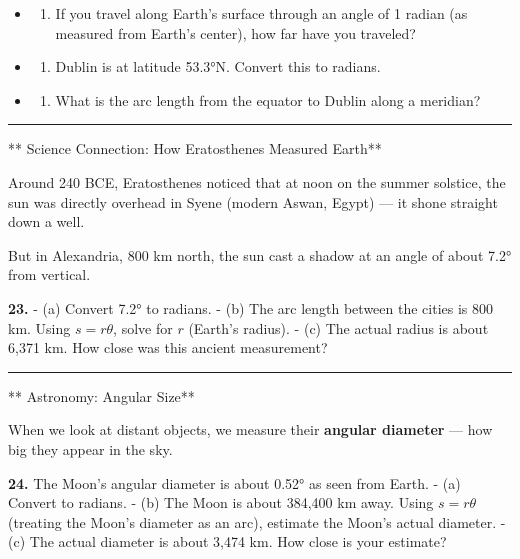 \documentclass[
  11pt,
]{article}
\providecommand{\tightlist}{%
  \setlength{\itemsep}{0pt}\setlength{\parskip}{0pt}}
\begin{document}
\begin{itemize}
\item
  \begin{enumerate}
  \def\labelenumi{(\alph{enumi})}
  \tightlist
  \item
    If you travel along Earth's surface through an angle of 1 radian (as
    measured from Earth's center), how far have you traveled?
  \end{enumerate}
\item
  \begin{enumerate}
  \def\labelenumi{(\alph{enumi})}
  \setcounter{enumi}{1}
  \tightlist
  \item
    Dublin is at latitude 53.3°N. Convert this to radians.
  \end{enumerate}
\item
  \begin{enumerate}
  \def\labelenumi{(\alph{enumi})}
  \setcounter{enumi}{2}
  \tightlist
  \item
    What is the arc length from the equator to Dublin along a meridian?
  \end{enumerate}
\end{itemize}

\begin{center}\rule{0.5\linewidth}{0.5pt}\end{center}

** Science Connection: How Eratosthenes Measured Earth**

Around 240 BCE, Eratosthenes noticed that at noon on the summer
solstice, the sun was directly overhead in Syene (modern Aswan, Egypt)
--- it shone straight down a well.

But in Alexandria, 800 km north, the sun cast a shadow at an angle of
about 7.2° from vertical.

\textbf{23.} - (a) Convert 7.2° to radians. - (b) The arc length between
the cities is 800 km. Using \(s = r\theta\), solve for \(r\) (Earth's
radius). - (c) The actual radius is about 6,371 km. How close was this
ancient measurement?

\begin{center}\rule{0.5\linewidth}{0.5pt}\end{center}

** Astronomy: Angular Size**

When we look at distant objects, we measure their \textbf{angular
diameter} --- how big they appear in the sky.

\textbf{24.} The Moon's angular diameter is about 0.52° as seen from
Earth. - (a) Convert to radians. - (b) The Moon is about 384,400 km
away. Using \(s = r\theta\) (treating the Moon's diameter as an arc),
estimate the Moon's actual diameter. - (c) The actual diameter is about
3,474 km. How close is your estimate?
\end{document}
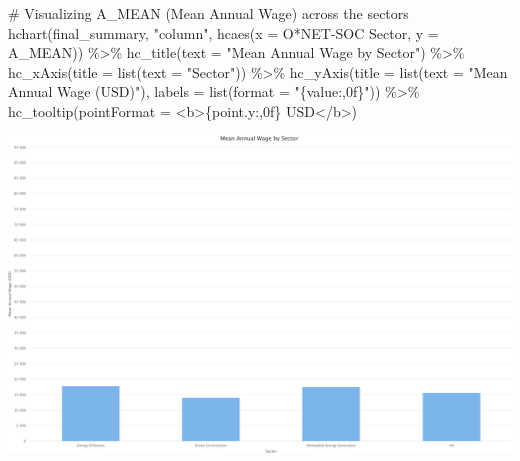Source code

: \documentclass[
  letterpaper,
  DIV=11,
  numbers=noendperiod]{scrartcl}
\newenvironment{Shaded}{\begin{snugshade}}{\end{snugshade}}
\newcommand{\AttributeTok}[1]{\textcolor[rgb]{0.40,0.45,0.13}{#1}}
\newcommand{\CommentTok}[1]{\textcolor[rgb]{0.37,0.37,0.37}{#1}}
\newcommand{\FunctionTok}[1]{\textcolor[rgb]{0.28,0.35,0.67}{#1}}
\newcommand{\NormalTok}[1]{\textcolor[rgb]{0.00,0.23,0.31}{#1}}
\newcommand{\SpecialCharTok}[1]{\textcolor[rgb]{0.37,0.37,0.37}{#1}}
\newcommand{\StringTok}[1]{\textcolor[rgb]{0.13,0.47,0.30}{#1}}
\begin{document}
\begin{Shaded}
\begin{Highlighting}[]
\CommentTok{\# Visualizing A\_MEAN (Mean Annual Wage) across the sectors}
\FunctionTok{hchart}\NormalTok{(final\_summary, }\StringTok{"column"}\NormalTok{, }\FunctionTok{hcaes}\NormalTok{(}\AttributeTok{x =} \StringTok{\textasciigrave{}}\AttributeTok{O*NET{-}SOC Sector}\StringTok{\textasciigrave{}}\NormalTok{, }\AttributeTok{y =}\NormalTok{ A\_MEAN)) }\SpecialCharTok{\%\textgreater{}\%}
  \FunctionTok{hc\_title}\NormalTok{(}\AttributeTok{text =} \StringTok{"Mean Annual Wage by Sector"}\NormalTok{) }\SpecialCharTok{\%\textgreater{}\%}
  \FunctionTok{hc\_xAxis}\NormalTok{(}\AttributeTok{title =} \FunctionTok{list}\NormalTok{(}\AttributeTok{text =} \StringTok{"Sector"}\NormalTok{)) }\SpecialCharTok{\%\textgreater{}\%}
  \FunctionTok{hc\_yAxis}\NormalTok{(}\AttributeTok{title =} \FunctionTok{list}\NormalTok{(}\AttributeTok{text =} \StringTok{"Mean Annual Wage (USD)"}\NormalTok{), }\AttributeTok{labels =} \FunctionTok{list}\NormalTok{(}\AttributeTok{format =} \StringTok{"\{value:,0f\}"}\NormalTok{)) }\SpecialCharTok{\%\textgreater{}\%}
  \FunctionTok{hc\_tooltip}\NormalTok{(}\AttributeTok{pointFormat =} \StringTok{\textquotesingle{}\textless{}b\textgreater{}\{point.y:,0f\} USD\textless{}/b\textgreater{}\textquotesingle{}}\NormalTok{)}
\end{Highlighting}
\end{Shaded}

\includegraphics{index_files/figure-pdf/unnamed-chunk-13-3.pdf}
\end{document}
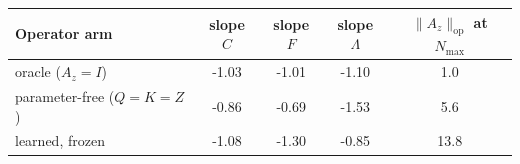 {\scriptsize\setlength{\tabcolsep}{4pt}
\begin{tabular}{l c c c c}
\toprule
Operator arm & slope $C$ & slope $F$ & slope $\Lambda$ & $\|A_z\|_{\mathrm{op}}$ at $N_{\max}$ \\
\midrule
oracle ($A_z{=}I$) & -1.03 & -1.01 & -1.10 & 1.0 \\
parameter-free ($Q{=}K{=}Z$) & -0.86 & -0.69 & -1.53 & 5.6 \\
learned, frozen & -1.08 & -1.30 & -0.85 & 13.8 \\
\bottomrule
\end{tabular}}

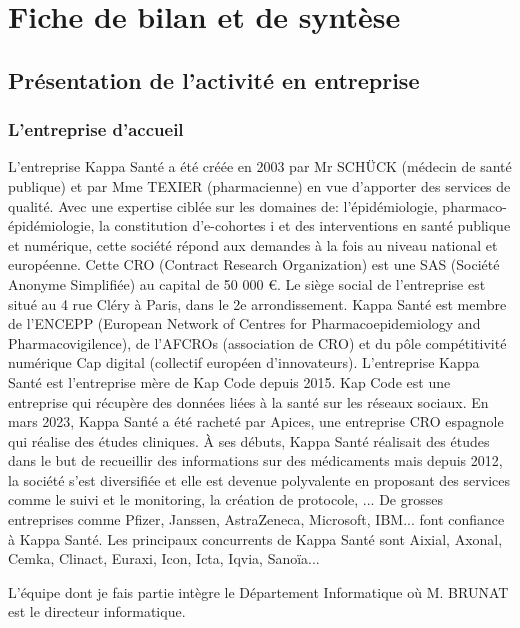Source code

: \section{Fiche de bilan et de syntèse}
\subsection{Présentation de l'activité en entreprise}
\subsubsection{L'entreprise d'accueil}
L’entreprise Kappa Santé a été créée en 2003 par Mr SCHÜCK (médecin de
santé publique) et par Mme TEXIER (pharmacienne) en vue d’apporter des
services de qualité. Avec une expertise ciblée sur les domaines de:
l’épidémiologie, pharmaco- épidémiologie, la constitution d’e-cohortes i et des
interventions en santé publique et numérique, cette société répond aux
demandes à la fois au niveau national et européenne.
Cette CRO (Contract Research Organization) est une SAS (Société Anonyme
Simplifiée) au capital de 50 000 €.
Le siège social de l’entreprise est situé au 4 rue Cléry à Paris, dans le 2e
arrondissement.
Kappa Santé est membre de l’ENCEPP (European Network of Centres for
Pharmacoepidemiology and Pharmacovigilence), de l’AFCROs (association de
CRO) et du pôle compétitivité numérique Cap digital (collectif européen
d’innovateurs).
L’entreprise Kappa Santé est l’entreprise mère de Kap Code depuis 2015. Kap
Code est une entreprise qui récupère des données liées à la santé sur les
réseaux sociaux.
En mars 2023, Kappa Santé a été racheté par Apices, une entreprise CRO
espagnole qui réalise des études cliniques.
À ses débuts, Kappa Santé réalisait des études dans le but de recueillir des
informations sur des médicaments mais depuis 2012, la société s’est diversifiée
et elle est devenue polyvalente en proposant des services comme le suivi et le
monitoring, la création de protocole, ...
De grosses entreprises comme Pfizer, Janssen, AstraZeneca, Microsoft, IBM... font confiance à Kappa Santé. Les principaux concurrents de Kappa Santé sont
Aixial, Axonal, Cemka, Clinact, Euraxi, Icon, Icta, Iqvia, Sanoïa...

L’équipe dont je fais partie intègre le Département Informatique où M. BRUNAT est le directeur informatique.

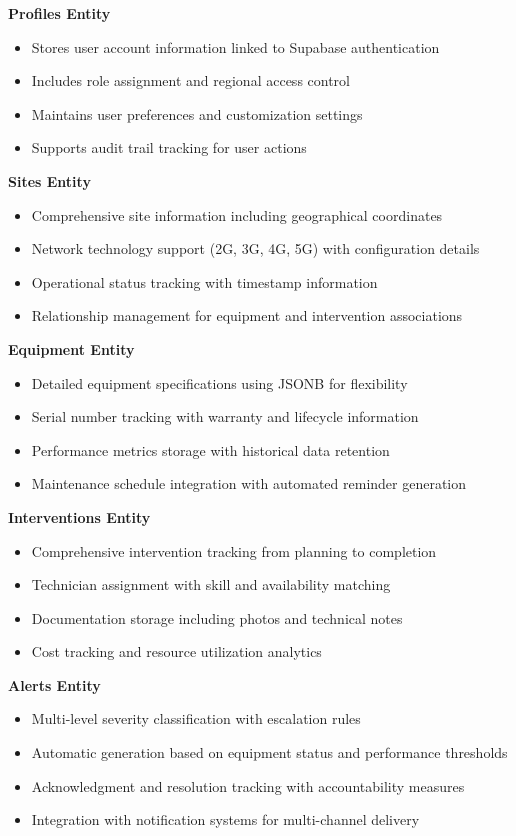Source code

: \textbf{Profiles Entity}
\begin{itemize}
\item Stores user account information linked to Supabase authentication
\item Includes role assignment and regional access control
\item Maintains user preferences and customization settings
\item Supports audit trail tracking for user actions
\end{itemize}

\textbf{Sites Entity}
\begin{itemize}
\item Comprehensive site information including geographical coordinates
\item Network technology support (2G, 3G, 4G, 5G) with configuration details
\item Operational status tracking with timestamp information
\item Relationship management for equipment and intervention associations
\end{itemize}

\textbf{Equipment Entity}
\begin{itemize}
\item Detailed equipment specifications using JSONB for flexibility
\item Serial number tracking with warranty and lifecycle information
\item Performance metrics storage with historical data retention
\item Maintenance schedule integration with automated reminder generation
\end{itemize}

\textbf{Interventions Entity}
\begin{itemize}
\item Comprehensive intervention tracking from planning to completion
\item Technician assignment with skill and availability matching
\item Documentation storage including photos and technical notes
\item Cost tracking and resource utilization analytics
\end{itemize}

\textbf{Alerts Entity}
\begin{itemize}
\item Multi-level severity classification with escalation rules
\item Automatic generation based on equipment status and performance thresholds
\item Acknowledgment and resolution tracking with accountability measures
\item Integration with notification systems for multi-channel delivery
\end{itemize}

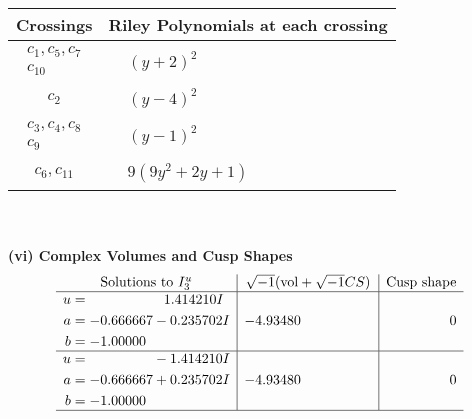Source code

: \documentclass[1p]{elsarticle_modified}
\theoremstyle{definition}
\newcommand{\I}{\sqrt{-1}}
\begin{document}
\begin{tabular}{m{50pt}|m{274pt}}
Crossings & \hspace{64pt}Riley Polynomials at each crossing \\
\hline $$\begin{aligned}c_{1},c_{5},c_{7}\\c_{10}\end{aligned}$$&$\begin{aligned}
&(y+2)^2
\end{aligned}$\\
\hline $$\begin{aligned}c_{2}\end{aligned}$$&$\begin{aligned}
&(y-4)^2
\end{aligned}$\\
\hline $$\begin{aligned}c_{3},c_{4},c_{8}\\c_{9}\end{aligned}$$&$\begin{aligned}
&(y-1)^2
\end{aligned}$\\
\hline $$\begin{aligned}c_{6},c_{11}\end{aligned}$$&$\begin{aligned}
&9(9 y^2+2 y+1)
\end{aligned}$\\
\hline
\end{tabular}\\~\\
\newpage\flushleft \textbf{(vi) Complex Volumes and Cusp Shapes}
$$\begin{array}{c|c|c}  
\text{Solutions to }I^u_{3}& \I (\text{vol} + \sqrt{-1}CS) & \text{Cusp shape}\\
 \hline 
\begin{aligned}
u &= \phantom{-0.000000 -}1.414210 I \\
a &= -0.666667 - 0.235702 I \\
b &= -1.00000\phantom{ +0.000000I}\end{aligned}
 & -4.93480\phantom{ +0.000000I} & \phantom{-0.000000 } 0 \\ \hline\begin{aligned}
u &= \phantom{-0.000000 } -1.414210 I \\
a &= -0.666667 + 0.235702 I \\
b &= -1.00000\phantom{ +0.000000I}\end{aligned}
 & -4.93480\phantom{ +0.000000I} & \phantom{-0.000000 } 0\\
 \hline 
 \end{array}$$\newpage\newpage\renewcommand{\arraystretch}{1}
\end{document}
========
• BRIEF
Pull every line containing "including" out of the data above.

• RESULT OF THE TASK
\item Comprehensive site information including geographical coordinates
\item Documentation storage including photos and technical notes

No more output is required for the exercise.